Moneycontrol
Aug 20, 2015 10:37 PM IST | Source: CNBC-TV18

Will maintain margins, but pricing a problem now: Thermax

The company is currently preparing to make Indonesia its base of operations in the South-East Asian market.


Thermax is preparing to make Indonesia its base of operations in the South-East Asian market. It has acquired land and will soon begin work setting up a manufacturing plant there with an investment of USD 25 million. 


In an interview to CNBC-TV18, Thermax Managing Director and CEO MS Unnikrishnan shares the company's expansion plans and his views on the Indian market.


Below is the verbatim transcript of MS Unnikrishnan’s interview with Alexander Mathew on CNBC-TV18.


Q: A word on your expansion plans.


A: We have already made a plan to create our subsidiaries in each of the South-East Asian countries like in Malaysia, Indonesia, Thailand and Philippines, those will be marketing and service companies. The manufacturing hub is going to be in Indonesia for which we already purchased land and that 24 month period by which we should be ready with our manufacturing commercialised and we would be manufacturing our standard products which means standard boilers, standard absorption chillers, water treatment plans standard size, air pollution control equipments and chemicals which would be sold within the south-east Asian market.


Q: As far as the input costs are concerned, what is the outlook for the remainder of the financial year and how is that going to impact your margins?

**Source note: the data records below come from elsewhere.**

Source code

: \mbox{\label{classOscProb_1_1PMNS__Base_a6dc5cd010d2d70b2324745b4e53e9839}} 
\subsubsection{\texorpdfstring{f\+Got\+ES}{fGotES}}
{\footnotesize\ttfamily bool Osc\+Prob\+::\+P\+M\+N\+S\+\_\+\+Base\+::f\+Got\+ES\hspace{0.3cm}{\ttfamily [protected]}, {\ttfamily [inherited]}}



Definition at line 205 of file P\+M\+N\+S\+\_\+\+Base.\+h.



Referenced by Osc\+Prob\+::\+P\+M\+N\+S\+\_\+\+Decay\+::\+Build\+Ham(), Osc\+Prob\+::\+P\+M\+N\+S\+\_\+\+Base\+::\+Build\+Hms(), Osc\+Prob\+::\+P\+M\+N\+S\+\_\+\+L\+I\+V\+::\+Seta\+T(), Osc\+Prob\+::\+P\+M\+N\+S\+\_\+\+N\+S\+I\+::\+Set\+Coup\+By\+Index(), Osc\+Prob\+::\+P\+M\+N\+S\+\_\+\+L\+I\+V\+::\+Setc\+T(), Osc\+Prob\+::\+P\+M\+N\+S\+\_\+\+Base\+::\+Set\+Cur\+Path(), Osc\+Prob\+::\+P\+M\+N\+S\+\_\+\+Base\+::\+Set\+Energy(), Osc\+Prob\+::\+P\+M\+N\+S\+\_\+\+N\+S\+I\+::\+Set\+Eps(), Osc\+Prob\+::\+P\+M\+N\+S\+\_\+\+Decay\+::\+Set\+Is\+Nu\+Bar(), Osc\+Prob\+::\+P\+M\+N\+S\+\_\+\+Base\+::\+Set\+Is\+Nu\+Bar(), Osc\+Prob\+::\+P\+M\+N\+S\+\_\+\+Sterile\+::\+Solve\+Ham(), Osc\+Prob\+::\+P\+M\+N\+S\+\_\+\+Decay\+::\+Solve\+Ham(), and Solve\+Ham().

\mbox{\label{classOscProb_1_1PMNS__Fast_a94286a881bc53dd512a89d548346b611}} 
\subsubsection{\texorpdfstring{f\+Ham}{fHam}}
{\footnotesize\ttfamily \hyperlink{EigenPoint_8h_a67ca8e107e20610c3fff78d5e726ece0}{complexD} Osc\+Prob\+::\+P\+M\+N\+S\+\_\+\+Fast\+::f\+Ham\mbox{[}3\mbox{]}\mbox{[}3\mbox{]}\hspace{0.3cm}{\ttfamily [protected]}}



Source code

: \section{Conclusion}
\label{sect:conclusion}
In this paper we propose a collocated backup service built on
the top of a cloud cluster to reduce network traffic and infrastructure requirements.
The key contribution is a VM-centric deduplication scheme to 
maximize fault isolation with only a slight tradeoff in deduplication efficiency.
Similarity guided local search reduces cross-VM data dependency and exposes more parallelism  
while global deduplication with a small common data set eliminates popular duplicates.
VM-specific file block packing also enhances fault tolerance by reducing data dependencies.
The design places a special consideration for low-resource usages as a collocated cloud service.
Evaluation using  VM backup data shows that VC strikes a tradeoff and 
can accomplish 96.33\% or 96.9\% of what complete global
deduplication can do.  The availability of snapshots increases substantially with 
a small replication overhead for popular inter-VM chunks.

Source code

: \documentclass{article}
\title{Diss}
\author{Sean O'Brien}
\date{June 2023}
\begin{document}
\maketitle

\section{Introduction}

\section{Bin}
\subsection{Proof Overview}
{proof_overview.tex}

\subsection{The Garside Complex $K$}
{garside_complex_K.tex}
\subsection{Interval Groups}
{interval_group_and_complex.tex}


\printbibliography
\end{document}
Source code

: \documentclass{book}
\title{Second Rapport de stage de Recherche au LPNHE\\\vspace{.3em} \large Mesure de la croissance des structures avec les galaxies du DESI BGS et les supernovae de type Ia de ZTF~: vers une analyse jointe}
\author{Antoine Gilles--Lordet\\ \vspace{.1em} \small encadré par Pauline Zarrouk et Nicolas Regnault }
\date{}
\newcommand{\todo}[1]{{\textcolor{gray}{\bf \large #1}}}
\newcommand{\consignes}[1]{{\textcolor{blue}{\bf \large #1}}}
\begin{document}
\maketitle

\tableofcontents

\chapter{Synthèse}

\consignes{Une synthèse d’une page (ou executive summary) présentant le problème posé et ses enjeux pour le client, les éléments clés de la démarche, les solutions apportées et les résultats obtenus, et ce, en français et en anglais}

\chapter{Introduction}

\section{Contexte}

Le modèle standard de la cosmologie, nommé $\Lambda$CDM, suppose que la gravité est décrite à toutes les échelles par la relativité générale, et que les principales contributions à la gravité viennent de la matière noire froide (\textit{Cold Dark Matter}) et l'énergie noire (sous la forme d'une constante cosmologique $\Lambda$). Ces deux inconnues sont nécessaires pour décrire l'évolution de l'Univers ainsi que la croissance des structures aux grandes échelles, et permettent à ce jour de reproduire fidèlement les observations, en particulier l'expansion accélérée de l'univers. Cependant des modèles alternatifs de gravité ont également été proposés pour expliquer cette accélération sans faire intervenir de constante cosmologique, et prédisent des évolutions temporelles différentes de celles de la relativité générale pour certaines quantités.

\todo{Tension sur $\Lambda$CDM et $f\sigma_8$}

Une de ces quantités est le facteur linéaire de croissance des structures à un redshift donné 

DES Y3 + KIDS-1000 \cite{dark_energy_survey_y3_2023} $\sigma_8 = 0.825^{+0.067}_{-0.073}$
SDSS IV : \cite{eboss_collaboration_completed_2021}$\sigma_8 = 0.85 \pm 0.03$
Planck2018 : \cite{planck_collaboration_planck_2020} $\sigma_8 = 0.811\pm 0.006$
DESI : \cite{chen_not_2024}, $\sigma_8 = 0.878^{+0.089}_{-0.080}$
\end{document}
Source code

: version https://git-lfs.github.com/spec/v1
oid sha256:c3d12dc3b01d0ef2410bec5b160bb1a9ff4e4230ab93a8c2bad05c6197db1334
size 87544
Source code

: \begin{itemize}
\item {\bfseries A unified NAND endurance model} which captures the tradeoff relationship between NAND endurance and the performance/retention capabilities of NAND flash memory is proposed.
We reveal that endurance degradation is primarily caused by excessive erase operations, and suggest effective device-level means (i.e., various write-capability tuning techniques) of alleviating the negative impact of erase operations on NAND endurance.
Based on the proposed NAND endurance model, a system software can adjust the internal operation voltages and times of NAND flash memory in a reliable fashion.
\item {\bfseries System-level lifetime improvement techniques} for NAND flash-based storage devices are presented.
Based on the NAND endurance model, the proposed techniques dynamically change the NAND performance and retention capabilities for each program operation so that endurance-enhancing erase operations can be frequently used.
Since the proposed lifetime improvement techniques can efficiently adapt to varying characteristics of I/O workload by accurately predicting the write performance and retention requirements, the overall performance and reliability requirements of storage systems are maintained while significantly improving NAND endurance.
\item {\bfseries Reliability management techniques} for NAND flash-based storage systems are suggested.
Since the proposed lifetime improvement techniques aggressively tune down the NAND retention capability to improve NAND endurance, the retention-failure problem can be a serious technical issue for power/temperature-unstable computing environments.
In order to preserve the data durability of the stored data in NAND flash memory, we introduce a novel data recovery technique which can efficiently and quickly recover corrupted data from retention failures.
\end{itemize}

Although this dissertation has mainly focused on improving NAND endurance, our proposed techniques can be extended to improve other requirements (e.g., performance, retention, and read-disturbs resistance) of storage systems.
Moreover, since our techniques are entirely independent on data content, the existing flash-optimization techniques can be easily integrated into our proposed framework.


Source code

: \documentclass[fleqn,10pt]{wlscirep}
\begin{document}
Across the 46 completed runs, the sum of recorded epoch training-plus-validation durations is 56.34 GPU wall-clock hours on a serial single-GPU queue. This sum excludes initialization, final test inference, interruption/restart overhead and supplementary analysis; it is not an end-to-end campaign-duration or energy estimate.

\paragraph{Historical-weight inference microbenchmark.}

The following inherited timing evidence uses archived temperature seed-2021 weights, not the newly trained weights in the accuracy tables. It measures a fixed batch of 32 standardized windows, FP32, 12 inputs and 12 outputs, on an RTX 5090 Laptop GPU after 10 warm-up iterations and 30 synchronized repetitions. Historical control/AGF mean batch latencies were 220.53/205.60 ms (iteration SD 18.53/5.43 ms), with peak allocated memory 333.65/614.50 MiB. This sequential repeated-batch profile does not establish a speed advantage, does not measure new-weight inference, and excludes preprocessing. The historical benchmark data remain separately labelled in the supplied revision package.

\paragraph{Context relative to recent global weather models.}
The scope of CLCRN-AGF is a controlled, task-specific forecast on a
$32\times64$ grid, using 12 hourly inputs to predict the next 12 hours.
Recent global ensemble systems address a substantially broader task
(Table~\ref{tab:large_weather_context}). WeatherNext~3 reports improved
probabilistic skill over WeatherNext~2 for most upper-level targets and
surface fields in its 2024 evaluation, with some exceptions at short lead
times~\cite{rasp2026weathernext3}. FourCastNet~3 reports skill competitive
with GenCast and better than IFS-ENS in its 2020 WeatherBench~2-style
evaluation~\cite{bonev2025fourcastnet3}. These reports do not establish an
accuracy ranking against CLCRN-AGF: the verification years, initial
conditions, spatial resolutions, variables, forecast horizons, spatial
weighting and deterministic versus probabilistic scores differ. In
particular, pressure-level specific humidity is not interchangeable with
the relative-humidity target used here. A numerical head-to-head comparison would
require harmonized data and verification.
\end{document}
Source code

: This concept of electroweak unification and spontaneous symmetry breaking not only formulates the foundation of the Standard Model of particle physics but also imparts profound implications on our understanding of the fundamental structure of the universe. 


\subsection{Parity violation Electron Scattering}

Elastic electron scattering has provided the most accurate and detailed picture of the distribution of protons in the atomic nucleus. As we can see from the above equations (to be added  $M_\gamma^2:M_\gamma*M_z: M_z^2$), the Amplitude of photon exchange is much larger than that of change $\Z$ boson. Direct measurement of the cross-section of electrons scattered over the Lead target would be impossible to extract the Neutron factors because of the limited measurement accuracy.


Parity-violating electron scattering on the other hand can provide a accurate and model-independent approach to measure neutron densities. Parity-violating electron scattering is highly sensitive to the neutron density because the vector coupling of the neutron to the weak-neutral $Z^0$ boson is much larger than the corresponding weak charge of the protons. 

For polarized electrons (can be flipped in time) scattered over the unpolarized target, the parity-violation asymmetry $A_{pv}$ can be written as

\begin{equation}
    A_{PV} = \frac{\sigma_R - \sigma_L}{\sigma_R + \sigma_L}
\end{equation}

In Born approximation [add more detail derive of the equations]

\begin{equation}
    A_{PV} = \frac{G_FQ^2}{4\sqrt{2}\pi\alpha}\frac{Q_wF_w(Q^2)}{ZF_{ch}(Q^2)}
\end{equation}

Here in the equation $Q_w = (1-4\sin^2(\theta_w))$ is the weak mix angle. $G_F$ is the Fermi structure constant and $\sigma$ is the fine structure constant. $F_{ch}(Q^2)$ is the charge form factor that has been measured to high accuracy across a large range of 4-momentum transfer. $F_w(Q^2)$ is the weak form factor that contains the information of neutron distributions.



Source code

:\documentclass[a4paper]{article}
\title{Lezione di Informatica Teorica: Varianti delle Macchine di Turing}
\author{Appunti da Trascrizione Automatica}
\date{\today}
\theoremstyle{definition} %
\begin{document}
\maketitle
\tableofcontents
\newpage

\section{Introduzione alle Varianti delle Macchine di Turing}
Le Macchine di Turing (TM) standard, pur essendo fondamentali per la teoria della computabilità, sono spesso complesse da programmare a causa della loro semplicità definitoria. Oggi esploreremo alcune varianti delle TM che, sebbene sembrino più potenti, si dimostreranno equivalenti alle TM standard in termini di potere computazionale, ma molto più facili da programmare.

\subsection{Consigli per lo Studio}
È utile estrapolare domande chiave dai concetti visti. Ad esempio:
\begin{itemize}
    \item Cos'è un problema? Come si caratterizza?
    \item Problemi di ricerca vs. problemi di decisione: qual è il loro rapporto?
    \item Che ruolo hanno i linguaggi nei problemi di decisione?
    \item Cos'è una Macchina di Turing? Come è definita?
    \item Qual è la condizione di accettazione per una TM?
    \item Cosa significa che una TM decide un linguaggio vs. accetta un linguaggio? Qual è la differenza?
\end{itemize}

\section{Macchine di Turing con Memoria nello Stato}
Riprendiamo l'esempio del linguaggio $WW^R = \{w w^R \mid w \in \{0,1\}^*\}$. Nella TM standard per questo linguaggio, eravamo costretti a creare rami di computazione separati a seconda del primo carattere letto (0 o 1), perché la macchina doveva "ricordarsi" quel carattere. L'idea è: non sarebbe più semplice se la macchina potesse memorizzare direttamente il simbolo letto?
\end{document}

Is it going to help sustain your margins at the rate that they are right now?


A: We have already seen the decline in steel prices, aluminium prices and all the commodities are almost at a very lower level right now. So, there is certainly a guarantee that we should be able to maintain the margins on the orders that we have got. There is no decline in margins is going to be happening.

Will we be able to get new orders at the prices that we are getting in the market earlier? I doubt because the market will be expecting you to be passing on the reduction in commodity prices in the finished product.

Q: But as far as the Indian market is concerned, we are seeing that demand outlook is better, orders are picking up, so in that sense with the a larger amount of demand, you have that leeway to increase realisations and price to a certain extent. Do, you expect that to translate in this financial year itself or do you think it will take longer?

A: There are certain segments in the industry which is doing quite okay in terms of new capacity creation. Those are the food processing, the textiles, maybe light engineering, beverages, alcohol, you have such kind of orders coming in the market but then nothing happening in the cement sector, steel sector, oil and gas sector, fertiliser, power, these are the ones which are capable of moving the needle. So, even if you have enough and more orders coming from the earlier sector which are B2C sectors, they are smaller in ticket size. So, they cannot make a movement in terms of the needle related to the profitability.